Efficacy risk has already materialized. UPLIFT delivered an investigator-assessed ORR of 15.6% (95% CI 10.0%-22.7%) in the NaPi2b-positive (TPS ≥75%) platinum-resistant ovarian cancer population - the lower bound of the confidence interval did not exclude the 12% historical control for single-agent chemotherapy [3][9]. The biomarker hypothesis - that high NaPi2b IHC expression would enrich for responders - failed in the data (15.6% in NaPi2b-high vs 10.2% in NaPi2b-low; modest delta), which is a deeper problem than a missed numeric endpoint because it undercuts the entire targeting rationale [3]. Safety risk is secondary now but historically included ADC-class toxicities like thrombocytopenia and pneumonitis, which constrained dosing during escalation. Competitive risk is severe: mirvetuximab soravtansine (Elahere) received accelerated approval in 2022 and full approval in 2024 for folate-receptor-alpha-positive platinum-resistant ovarian cancer, occupying the post-platinum slot that UpRi was aiming for, with a head start of years and a positive Phase 3 confirmatory dataset [7]. Commercial risk now collapses into existential risk for the asset itself - Mersana's 2024 10-K reflects $134.6M in cash, cash equivalents and marketable securities at year-end 2024, with stated runway into 2026 and a strategic focus on next-generation ADCs rather than funding another large UpRi trial [5][8].
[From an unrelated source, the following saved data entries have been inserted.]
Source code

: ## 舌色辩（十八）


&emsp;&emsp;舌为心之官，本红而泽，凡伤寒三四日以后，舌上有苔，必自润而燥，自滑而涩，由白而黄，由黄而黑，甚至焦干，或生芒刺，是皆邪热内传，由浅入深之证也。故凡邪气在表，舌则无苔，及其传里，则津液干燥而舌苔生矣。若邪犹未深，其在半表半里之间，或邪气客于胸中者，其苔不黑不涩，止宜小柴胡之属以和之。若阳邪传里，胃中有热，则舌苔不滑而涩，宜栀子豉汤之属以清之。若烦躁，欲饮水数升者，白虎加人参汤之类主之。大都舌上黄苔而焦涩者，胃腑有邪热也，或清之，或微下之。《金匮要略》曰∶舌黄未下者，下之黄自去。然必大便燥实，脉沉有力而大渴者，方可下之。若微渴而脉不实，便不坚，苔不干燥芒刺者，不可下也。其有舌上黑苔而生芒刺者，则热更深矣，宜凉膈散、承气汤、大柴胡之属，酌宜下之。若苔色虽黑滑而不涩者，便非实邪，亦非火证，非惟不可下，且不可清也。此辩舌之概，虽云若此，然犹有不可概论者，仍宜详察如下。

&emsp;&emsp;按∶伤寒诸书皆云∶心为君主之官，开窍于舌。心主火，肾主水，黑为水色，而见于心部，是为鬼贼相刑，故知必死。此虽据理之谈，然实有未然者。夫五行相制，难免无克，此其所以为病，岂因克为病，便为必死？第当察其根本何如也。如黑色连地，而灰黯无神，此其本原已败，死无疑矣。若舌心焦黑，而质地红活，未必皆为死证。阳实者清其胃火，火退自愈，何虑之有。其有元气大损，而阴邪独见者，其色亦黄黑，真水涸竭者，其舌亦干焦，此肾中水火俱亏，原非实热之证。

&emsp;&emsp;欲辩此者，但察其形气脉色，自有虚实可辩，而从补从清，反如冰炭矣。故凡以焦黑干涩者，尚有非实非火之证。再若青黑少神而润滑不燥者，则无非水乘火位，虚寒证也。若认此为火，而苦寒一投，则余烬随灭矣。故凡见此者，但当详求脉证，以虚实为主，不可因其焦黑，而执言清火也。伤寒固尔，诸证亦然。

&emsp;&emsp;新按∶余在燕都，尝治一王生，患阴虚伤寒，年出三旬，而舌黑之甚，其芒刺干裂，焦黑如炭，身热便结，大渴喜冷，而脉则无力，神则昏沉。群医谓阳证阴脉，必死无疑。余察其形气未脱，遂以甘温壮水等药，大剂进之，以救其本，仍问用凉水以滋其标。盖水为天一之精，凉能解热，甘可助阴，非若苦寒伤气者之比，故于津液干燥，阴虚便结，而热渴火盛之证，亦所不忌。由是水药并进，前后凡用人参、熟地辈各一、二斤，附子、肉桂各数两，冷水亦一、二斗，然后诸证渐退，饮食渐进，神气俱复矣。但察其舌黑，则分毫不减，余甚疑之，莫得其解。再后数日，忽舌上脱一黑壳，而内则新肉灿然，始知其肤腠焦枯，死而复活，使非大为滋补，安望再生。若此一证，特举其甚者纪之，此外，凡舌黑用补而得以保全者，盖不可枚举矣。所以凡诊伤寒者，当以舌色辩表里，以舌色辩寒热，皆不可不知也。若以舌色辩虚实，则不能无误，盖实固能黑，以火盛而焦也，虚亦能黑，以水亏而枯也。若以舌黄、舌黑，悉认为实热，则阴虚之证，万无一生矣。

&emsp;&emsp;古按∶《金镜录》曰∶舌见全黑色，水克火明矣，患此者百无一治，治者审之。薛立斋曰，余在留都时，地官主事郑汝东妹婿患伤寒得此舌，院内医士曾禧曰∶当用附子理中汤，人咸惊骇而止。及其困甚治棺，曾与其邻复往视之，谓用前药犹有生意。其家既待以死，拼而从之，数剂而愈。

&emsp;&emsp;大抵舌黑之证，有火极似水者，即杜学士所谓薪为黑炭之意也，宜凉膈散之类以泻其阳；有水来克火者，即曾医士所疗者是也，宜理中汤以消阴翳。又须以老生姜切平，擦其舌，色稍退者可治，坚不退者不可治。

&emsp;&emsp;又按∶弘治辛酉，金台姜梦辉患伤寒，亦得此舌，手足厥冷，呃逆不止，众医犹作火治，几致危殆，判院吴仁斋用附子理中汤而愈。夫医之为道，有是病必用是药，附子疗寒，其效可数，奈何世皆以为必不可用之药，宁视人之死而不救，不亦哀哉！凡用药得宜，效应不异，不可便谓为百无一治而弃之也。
Noise, not signal, in its current form. The interesting question is no longer 'will upifitamab rilsodotin get approved' - it almost certainly will not in the configuration tested - but 'does the asset get out-licensed, divested, or quietly shelved.' Mersana's 2024 10-K reports $134.6M cash with runway into 2026 and a 2024 net loss of $69.2M, which gives the company about 18-24 months of breathing room before another financing or strategic move is forced [5]; the strategic posture in that filing and subsequent 8-Ks points to emi-le/XMT-1660 and XMT-2056 as the forward platform, with UpRi treated as legacy [5][8]. The data point that would change this read: a credible biomarker reanalysis identifying a responder subset (for example, a defined NaPi2b expression cutoff combined with histology or prior-therapy stratification) published in a peer-reviewed journal or presented at SGO/ASCO with response rates north of 25% in a clean population. Absent that, this node should be watched for divestiture announcements rather than clinical readouts. Check back if Mersana's quarterly filings disclose an out-licensing transaction or if a partner picks up the asset for a non-ovarian indication where NaPi2b biology may behave differently - the Phase 1 NSCLC expansion produced single-agent activity but Mersana did not advance to a randomized study, so any lung-cancer revival would require a partner with conviction in the target. The broader takeaway for NaPi2b as a target: still open, but no longer obviously a winner.